A Assembleia Legislativa de Mato Grosso realizou audiência pública para ouvir o presidente do Detran-MT, Gustavo Reis Lobo de Vasconcelos, sobre terceirizações em vigor e a proposta de concessão dos pátios de veículos apreendidos no Estado. O debate foi solicitado pelo deputado estadual Wilson Santos, com foco na transparência dos contratos, nos impactos administrativos e na eventual necessidade de novo concurso público.
Durante cerca de uma hora de exposição, o presidente apresentou dados operacionais e afirmou que o órgão realiza, em média, 16 mil atendimentos por dia, entre presenciais e digitais. Segundo ele, o Detran conta atualmente com 727 servidores efetivos.
“Hoje nós temos 727 servidores efetivos trabalhando para o Detran. Com os sistemas digitais que implantamos, conseguimos atender essa demanda com celeridade”, afirmou.
Sobre as terceirizações, Gustavo explicou que os contratos vigentes se limitam a serviços de apoio, como limpeza das unidades, vigilância armada, estagiários, cantina da sede e impressão da Carteira Nacional de Habilitação, feita por empresa gráfica especializada. Ele negou que haja terceirizados atuando em análise de processos ou decisões administrativas. “Terceirizado exercendo função de análise ou decisão administrativa no Detran não tem”, declarou.
O presidente acrescentou que, desde 2019, contratos nas áreas de prova teórica, coleta de imagem e processamento de multas foram encerrados. As atividades passaram a ser executadas por servidores efetivos após a digitalização dos sistemas. “O que era possível o servidor fazer, nós trouxemos para dentro do Detran. Eliminamos empresas e investimos em tecnologia”, disse.
Concurso público
A possibilidade de novo concurso público também gerou debate. Questionado sobre a abertura de certame, o presidente afirmou que, diante do cenário atual, priorizaria a valorização dos servidores. “Se o Detran fosse uma empresa privada minha, eu investiria primeiro na qualificação e melhoria salarial dos servidores atuais antes de contratar mais gente”, declarou.
Ele sustentou que, com a digitalização, o quadro atual é suficiente para atender à demanda. A presidente da Federação dos Servidores Públicos, Carmen Machado, contestou a posição e alertou para risco de precarização. “Terceirização nunca será o melhor caminho. O menor custo não significa melhor qualidade para o serviço público”, afirmou.
A ex-senadora Serys Slhessarenko também defendeu a realização de concurso público e criticou a substituição de servidores efetivos por contratos temporários.
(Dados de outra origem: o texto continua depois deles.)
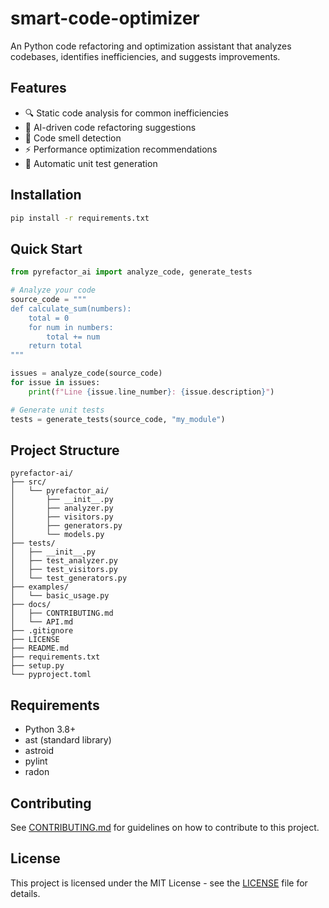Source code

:# smart-code-optimizer

An Python code refactoring and optimization assistant that analyzes codebases, identifies inefficiencies, and suggests improvements.

## Features

- 🔍 Static code analysis for common inefficiencies
- 🤖 AI-driven code refactoring suggestions
- 🦨 Code smell detection
- ⚡ Performance optimization recommendations
- 🧪 Automatic unit test generation

## Installation

```bash
pip install -r requirements.txt
```

## Quick Start

```python
from pyrefactor_ai import analyze_code, generate_tests

# Analyze your code
source_code = """
def calculate_sum(numbers):
    total = 0
    for num in numbers:
        total += num
    return total
"""

issues = analyze_code(source_code)
for issue in issues:
    print(f"Line {issue.line_number}: {issue.description}")

# Generate unit tests
tests = generate_tests(source_code, "my_module")
```

## Project Structure

```
pyrefactor-ai/
├── src/
│   └── pyrefactor_ai/
│       ├── __init__.py
│       ├── analyzer.py
│       ├── visitors.py
│       ├── generators.py
│       └── models.py
├── tests/
│   ├── __init__.py
│   ├── test_analyzer.py
│   ├── test_visitors.py
│   └── test_generators.py
├── examples/
│   └── basic_usage.py
├── docs/
│   ├── CONTRIBUTING.md
│   └── API.md
├── .gitignore
├── LICENSE
├── README.md
├── requirements.txt
├── setup.py
└── pyproject.toml
```

## Requirements

- Python 3.8+
- ast (standard library)
- astroid
- pylint
- radon

## Contributing

See [CONTRIBUTING.md](docs/CONTRIBUTING.md) for guidelines on how to contribute to this project.

## License

This project is licensed under the MIT License - see the [LICENSE](LICENSE) file for details.

<br>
Durante a audiência, foi informado que o Detran arrecada cerca de R$ 900 milhões por ano. O valor é destinado à conta única do Estado, e aproximadamente R$ 320 milhões retornam ao órgão como orçamento anual. Segundo o presidente, o Detran não tem autonomia financeira direta e depende da Secretaria de Fazenda para a execução dos pagamentos.
Concessão dos pátios
A reunião debateu a proposta de concessão dos pátios de veículos apreendidos. Hoje, o Estado utiliza cerca de 60 áreas para essa finalidade. O projeto prevê a criação inicial de 12 polos regionais, entre eles Cuiabá, Várzea Grande, Rondonópolis, Sinop, Sorriso, Tangará da Serra, Primavera do Leste, Alta Floresta, Juína, Pontes e Lacerda e Confresa. A proposta está em análise no Tribunal de Contas do Estado.
Pelo modelo apresentado, a empresa vencedora será responsável por construir a estrutura, garantir segurança, monitoramento e logística, além de repassar ao Estado uma outorga mínima de 5% sobre o faturamento mensal.
“Não é expertise do Detran tomar conta de pátio. Nossa prioridade é educação e fiscalização. Com a concessão, deixamos de gastar e ainda recebemos recurso”, afirmou o presidente.
A presidente da Associação dos Servidores do Detran, Veneranda Costa, avaliou que a medida busca resolver um problema antigo de infraestrutura. “O Detran nunca teve estrutura adequada para guarda de veículos. Estamos falando do patrimônio do cidadão”, disse.
O presidente informou que as informações solicitadas pela Assembleia já haviam sido encaminhadas e que os contratos estão disponíveis no Portal da Transparência do órgão. Ao final, ficou acordado o envio de documentação complementar ao Legislativo.